As soon as Lincoln Center tapped Mr. O’Brien for the job of staging the New York premiere, he began recruiting. Among those he drafted were Mr. Crowley, who in turn asked to share the burden with set designer Scott Pask; costume designer Catherine Zuber; lighting designers Brian MacDevitt, Kenneth Posner, and Natasha Katz — and some of the best young, male theater actors of the day — Brian F. O’Byrne, Billy Crudup, Ethan Hawke, Jason Butler Harner, Josh Hamilton, David Harbour — most of whom now exhibit various manifestations of facial hair, in keeping with the hirsute European fashions of the time. With the exception of Richard Easton, who plays the father of the Hawke character, none of the actors had any experience with the repertory model, in which one play is rehearsed while another is performed.

“The more the merrier,” Mr. O’Brien said of his creative brood. “I love a lot of creative egos around me. I love big powerful imaginations. I don’t find it remotely claustrophobic or threatening.I love communal living.I get turned on by being surrounded by a lot of yapping imaginations.”

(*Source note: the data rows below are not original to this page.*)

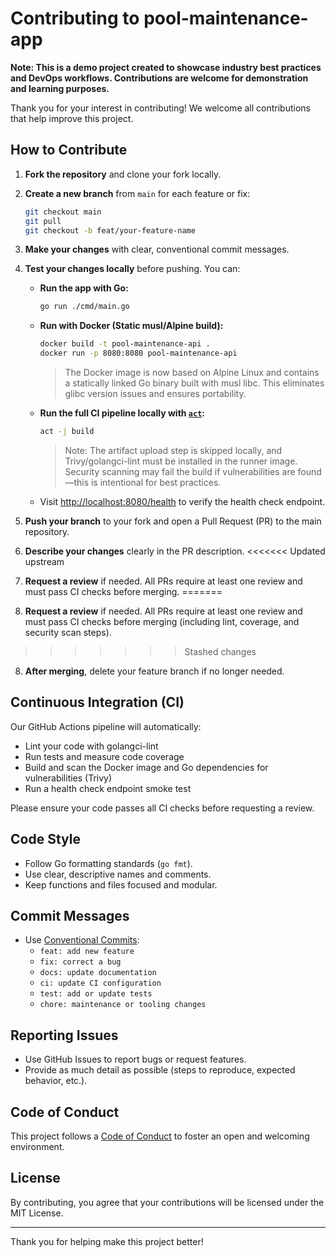 
# Contributing to pool-maintenance-app

**Note: This is a demo project created to showcase industry best practices and DevOps workflows. Contributions are welcome for demonstration and learning purposes.**

Thank you for your interest in contributing! We welcome all contributions that help improve this project.


## How to Contribute

1. **Fork the repository** and clone your fork locally.
2. **Create a new branch** from `main` for each feature or fix:
   ```sh
   git checkout main
   git pull
   git checkout -b feat/your-feature-name
   ```
3. **Make your changes** with clear, conventional commit messages.

4. **Test your changes locally** before pushing. You can:
   - **Run the app with Go:**
     ```sh
     go run ./cmd/main.go
     ```
   - **Run with Docker (Static musl/Alpine build):**
     ```sh
     docker build -t pool-maintenance-api .
     docker run -p 8080:8080 pool-maintenance-api
     ```
     > The Docker image is now based on Alpine Linux and contains a statically linked Go binary built with musl libc. This eliminates glibc version issues and ensures portability.
   - **Run the full CI pipeline locally with [`act`](https://github.com/nektos/act):**
     ```sh
     act -j build
     ```
     > Note: The artifact upload step is skipped locally, and Trivy/golangci-lint must be installed in the runner image. Security scanning may fail the build if vulnerabilities are found—this is intentional for best practices.
   - Visit [http://localhost:8080/health](http://localhost:8080/health) to verify the health check endpoint.
5. **Push your branch** to your fork and open a Pull Request (PR) to the main repository.
6. **Describe your changes** clearly in the PR description.
<<<<<<< Updated upstream

7. **Request a review** if needed. All PRs require at least one review and must pass CI checks before merging.
=======
7. **Request a review** if needed. All PRs require at least one review and must pass CI checks before merging (including lint, coverage, and security scan steps).
>>>>>>> Stashed changes
8. **After merging**, delete your feature branch if no longer needed.

## Continuous Integration (CI)

Our GitHub Actions pipeline will automatically:
- Lint your code with golangci-lint
- Run tests and measure code coverage
- Build and scan the Docker image and Go dependencies for vulnerabilities (Trivy)
- Run a health check endpoint smoke test

Please ensure your code passes all CI checks before requesting a review.

## Code Style
- Follow Go formatting standards (`go fmt`).
- Use clear, descriptive names and comments.
- Keep functions and files focused and modular.

## Commit Messages
- Use [Conventional Commits](https://www.conventionalcommits.org/):
  - `feat: add new feature`
  - `fix: correct a bug`
  - `docs: update documentation`
  - `ci: update CI configuration`
  - `test: add or update tests`
  - `chore: maintenance or tooling changes`

## Reporting Issues
- Use GitHub Issues to report bugs or request features.
- Provide as much detail as possible (steps to reproduce, expected behavior, etc.).

## Code of Conduct
This project follows a [Code of Conduct](CODE_OF_CONDUCT.md) to foster an open and welcoming environment.

## License
By contributing, you agree that your contributions will be licensed under the MIT License.

---
Thank you for helping make this project better!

To prep his troupe, Mr. O’Brien implored his actors to read the E.H. Carr history, “The Romantic Exiles.” Some of the cast members did one better, flying off to the homeland of those exiles, an impetuous expedition that the seasoned Mr. O’Brien referred to as “adorable.”

Once everything and everybody was in place, the director began to attend to his vision of the sprawling history. “When the penny really dropped for me — after four years of studying with Tom and Crowley and everybody and trying to wrap my mind around what this was and how to tell it and how to approach it — I suddenly realized the secret for me was in the title. There is no coast to Utopia. You can’t get there,” he said.

“And then there’s the idea of water and a drowning in the second piece, which is central to Herzen’s story.” Though he doesn’t make an appearance until the second act of “Voyage,” Alexander Herzen, an influential writer and intellectual who spent much of his life in exile from Russia, is a pivotal figure in Mr. Stoppard’s play. O’Brien knew he had to clue the audience in to his importance, so he created an unscripted image at the top of the production in which a despairing Herzen slumps in a chair, seemingly suspended in midair and surrounded by billowing blue cloth made to resemble roiling waters. That striking stage picture will reoccur at the beginning of both “Shipwreck” and “Salvage,” the trilogy’s final segment.

Mr. O’Brien’s time at the wheel of “The Coast of Utopia”will officially end on February 15, 2007, when “Salvage” opens. Then it’s off for a 10-day cruise around Costa Rica on a masted cruiser, and, after that, back to New York — and another trilogy. Unbelievably, the director has found a way to top his work on Mr. Stoppard’s play in the same season. In April, he will make his directorial debut at the Metropolitan Opera with a new production of Puccini’s “Il Trittico.”

As Mr. O’Brien said of himself, “It certainly is Jack’s year for trilogies.”